You can have as many preset's as you want.


----------



## quality_sound (Dec 25, 2005)

fourthmeal said:


> Out of all this, I noticed it doesn't support center channel. Or am I mistaken?
> 
> edit: Exception of the MS-8, the only one I've found that can do center properly is the Audison Prima line.



H800 does as well. 


Sent from my iPhone using Tapatalk


----------



## Niick (Jun 3, 2015)

jowens500 said:


> You can have as many preset's as you want.


oh, right. 

So you can change configuration files, and since you don't need a laptop to load it, changing it via iOS or android then makes it a "preset".
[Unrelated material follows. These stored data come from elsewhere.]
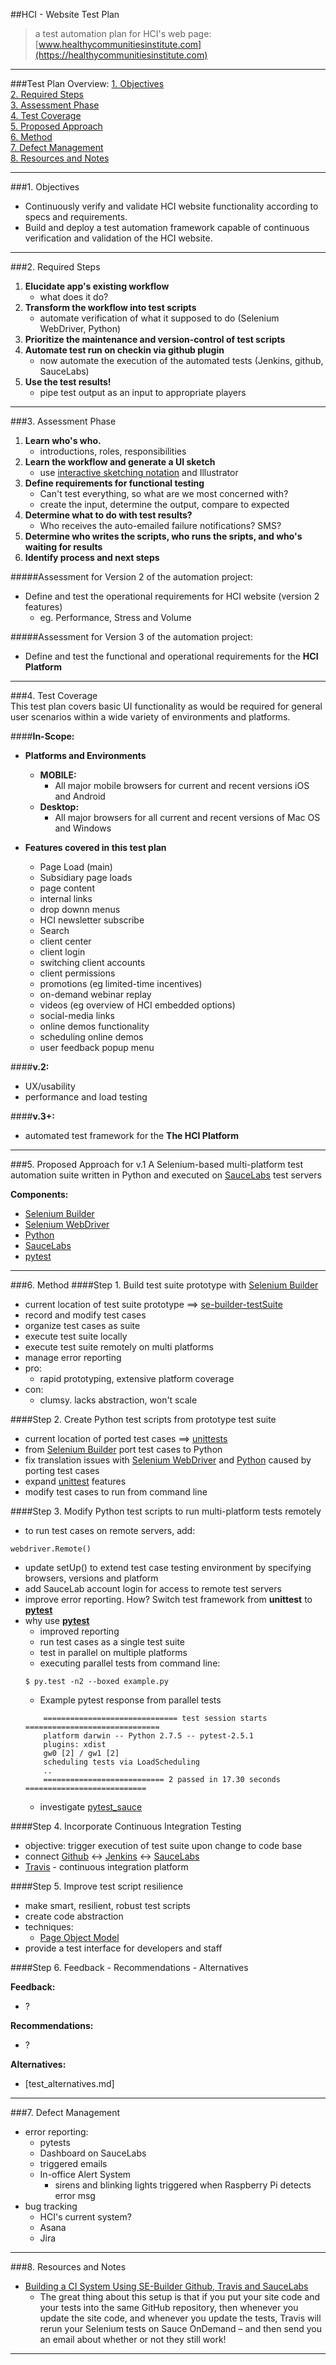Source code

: ##HCI - Website Test Plan
>a test automation plan for HCI's web page:
[www.healthycommunitiesinstitute.com](https://healthycommunitiesinstitute.com)

________________________

###Test Plan Overview:
[1. Objectives](#1-objectives)  
[2. Required Steps](#2-required-steps)  
[3. Assessment Phase](#3-assessment-phase)    
[4. Test Coverage](#4-test-coverage)    
[5. Proposed Approach](#5-proposed-approach)    
[6. Method](#6-method)    
[7. Defect Management](#7-defect-managment)    
[8. Resources and Notes](#8-resources-and-notes)  


_________________________________

###1. Objectives
- Continuously verify and validate HCI website functionality according to specs and requirements. 
- Build and deploy a test automation framework capable of continuous verification and validation of the HCI website.

_________________________________

###2. Required Steps
1. **Elucidate app's existing workflow**  
    - what does it do?  
2. **Transform the workflow into test scripts**  
    - automate verification of what it supposed to do (Selenium WebDriver, Python)  
3. **Prioritize the maintenance and version-control of test scripts**
4. **Automate test run on checkin via github plugin**
    - now automate the execution of the automated tests (Jenkins, github, SauceLabs)
5. **Use the test results!**
    - pipe test output as an input to appropriate players

_________________________

###3. Assessment Phase
1. **Learn who's who.**
    - introductions, roles, responsibilities
2. **Learn the workflow and generate a UI sketch** 
    - use [interactive sketching notation] and Illustrator
3. **Define requirements for functional testing** 
    - Can't test everything, so what are we most concerned with? 
    - create the input, determine the output, compare to expected 
4. **Determine what to do with test results?**
    - Who receives the auto-emailed failure notifications?  SMS?
5. **Determine who writes the scripts, who runs the sripts, and who's waiting for results**
6. **Identify process and next steps**

#####Assessment for Version 2 of the automation project:
- Define and test the operational requirements for HCI website (version 2 features)
    - eg. Performance, Stress and Volume

#####Assessment for Version 3 of the automation project:
- Define and test the functional and operational requirements for the **HCI Platform**



_____________________________

###4. Test Coverage  
This test plan covers basic UI functionality as would be required for general user scenarios within a wide variety of environments and platforms.

####**In-Scope:**
- **Platforms and Environments**
    - **MOBILE:**
        - All major mobile browsers for current and recent versions iOS and Android
    - **Desktop:**
        - All major browsers for all current and recent versions of Mac OS and Windows 
    
- **Features covered in this test plan**
    - Page Load (main)
    - Subsidiary page loads
    - page content
    - internal links
    - drop downn menus
    - HCI newsletter subscribe
    - Search
    - client center
    - client login
    - switching client accounts
    - client permissions
    - promotions (eg limited-time incentives)
    - on-demand webinar replay
    - videos (eg overview of HCI embedded options)
    - social-media links
    - online demos functionality
    - scheduling online demos
    - user feedback popup menu


####**v.2:**
- UX/usability 
- performance and load testing

####**v.3+:**
- automated test framework for the **The HCI Platform**

___________________________________

###5. Proposed Approach for v.1
A Selenium-based multi-platform test automation suite written in Python and executed on [SauceLabs] test servers  

**Components:**  
- [Selenium Builder]
- [Selenium WebDriver]
- [Python]
- [SauceLabs]
- [pytest]



___________________________________



###6. Method
####Step 1. Build test suite prototype with [Selenium Builder]
- current location of test suite prototype ==> [se-builder-testSuite] 
- record and modify test cases
- organize test cases as suite
- execute test suite locally
- execute test suite remotely on multi platforms
- manage error reporting
- pro: 
    - rapid prototyping, extensive platform coverage
- con:
    - clumsy. lacks abstraction, won't scale

####Step 2. Create Python test scripts from prototype test suite
- current location of ported test cases ==> [unittests]
- from [Selenium Builder] port test cases to Python
- fix translation issues with [Selenium WebDriver] and [Python] caused by porting test cases
- expand [unittest] features
- modify test cases to run from command line

####Step 3. Modify Python test scripts to run multi-platform tests remotely
- to run test cases on remote servers, add:
```
webdriver.Remote()
```
- update setUp() to extend test case testing environment by specifying browsers, versions and platform
- add SauceLab account login for access to remote test servers
- improve error reporting.  How?  Switch test framework from **unittest** to **[pytest]**
- why use **[pytest]**
    - improved reporting
    - run test cases as a single test suite
    - test in parallel on multiple platforms
    - executing parallel tests from command line:
    ```
    $ py.test -n2 --boxed example.py
    ```
    - Example pytest response from parallel tests
    ```
        ============================== test session starts ==============================
        platform darwin -- Python 2.7.5 -- pytest-2.5.1
        plugins: xdist
        gw0 [2] / gw1 [2]
        scheduling tests via LoadScheduling
        ..
        =========================== 2 passed in 17.30 seconds ===========================
    ```
    - investigate [pytest_sauce]

####Step 4. Incorporate Continuous Integration Testing
- objective:  trigger execution of test suite upon change to code base
- connect [Github] <-> [Jenkins] <-> [SauceLabs]
- [Travis] - continuous integration platform

####Step 5. Improve test script resilience
- make smart, resilient, robust test scripts 
- create code abstraction
- techniques:
    - [Page Object Model]
- provide a test interface for developers and staff

####Step 6. Feedback - Recommendations - Alternatives

**Feedback:**  
- ?

**Recommendations:**    
- ?

**Alternatives:**   
- [test_alternatives.md]




__________________________________


###7. Defect Management
- error reporting:
    - pytests
    - Dashboard on SauceLabs
    - triggered emails
    - In-office Alert System
        - sirens and blinking lights triggered when Raspberry Pi detects error msg
- bug tracking
    - HCI's current system?
    - Asana
    - Jira 

_______________________________

###8. Resources and Notes
- [Building a CI System Using SE-Builder Github, Travis and SauceLabs](http://sauceio.com/index.php/2013/03/building-a-ci-system-using-selenium-builder-github-travis-and-sauce-labs/)
    - The great thing about this setup is that if you put your site code and your tests into the same GitHub repository, then whenever you update the site code, and whenever you update the tests, Travis will rerun your Selenium tests on Sauce OnDemand – and then send you an email about whether or not they still work!


_______________________________

[se-builder-testSuite]:https://github.com/jayjaycody/web-app-tests/tree/master/se-builder-testSuite
[interactive sketching notation]:http://www.linowski.ca/downloads/InteractiveSketchingNotation_0.1.pdf
[Selenium WebDriver]:http://docs.seleniumhq.org/docs/03_webdriver.jsp
[Python]:http://selenium-python.readthedocs.org
[pytest]:https://pypi.python.org/pypi/pytest/2.5.2
[unittest]:https://docs.python.org/2/library/unittest.html
[SauceLabs]:https://saucelabs.com
[Jenkins]:https://docs.saucelabs.com/ci-integrations/jenkins/
[Github]:http://sauceio.com/index.php/2013/03/building-a-ci-system-using-selenium-builder-github-travis-and-sauce-labs/
[pytest_sauce]:https://pypi.python.org/pypi/pytest_sauce
[Selenium Builder]:http://sauceio.com/index.php/2013/03/building-a-ci-system-using-selenium-builder-github-travis-and-sauce-labs/
[Robot Framework]:https://github.com/robotframework/robotframework
[Page Object Model]:http://martinfowler.com/bliki/PageObject.html
[unittests]:https://github.com/jayjaycody/web-app-tests/tree/master/unittests
[Automation Engineer]:http://linkedin.com/in/videoalchemy/
[HCI]:http://healthycommunitiesinstitute.com
[robot + selenium video tutorials]:http://robotframework.org/#documentation
[RIDE]:https://github.com/robotframework/RIDE/wiki
[multi-mechanize]:http://testutils.org/multi-mechanize/
[Travis]:https://travis-ci.org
Yes, good thinking. I stand corrected.


----------



## jowens500 (Sep 5, 2008)

Here are a few pictures of a friends 2016 Civic. There's Audiofrog speakers in the factory locations and a Kicker L7 QB8 ran by an IQ1000.5. The L7 QB8 is a little monster.


----------



## firebirdude (Dec 24, 2009)

The QB8 is a friggin BEAST.


----------



## Niick (Jun 3, 2015)

Way cool.


----------



## Babs (Jul 6, 2007)

Nicely done! I like the neat and tidy amp placement. 


Sent from iPhone using Tapatalk


----------



## jeeplaw (Oct 12, 2015)

Bumping this thread because there arent too many IQ threads on this board. Just bought and will be using a 1000.5 in my new Scatpack soon. Waiting for a LC7I to come in to act as my pre-amp. Hoping to find an IQI on the cheap too for that bluetooth tuning promised land!


----------



## jowens500 (Sep 5, 2008)

If you need to sum signals, you can do it in the amp.


----------



## jowens500 (Sep 5, 2008)

Here's a Supra I just finished a few weeks ago. 









2016 F-150 with a 1000.5 and 500.2









IQ 1000.5 in a R33 Skyline 









IQ 1000.5 in a Nissan Rogue 









Another 1000.5, this time in a regular cab Chevy truck. 

As you might be able to see, I really like the 1000.5.


----------



## firebirdude (Dec 24, 2009)

MMMMMMmmmmmmmm sexy!


----------



## jeeplaw (Oct 12, 2015)

jowens500 said:


> As you might be able to see, I really like the 1000.5.


Are you running an IQI as well, or just tuning via laptop?


----------



## Denaliz (Dec 2, 2014)

I would gladly try out an IQ Amp. kicker does make some good stuff, just most of what moves is the lower end-Walmart,BB crap.

I ran a Kicker IX 1000.5 amp a few years ago and it was a great little amp! Did what I needed it to do and had no noticeable floor noise or issues.


----------



## jowens500 (Sep 5, 2008)

jeeplaw said:


> Are you running an IQI as well, or just tuning via laptop?



I have an IQI in my personal car and don't have one in my wife's car. Customer cars have been 50/50.


----------



## firebirdude (Dec 24, 2009)

Denaliz said:


> I would gladly try out an IQ Amp. kicker does make some good stuff, just most of what moves is the lower end-Walmart,BB crap.
> 
> I ran a Kicker IX 1000.5 amp a few years ago and it was a great little amp! Did what I needed it to do and had no noticeable floor noise or issues.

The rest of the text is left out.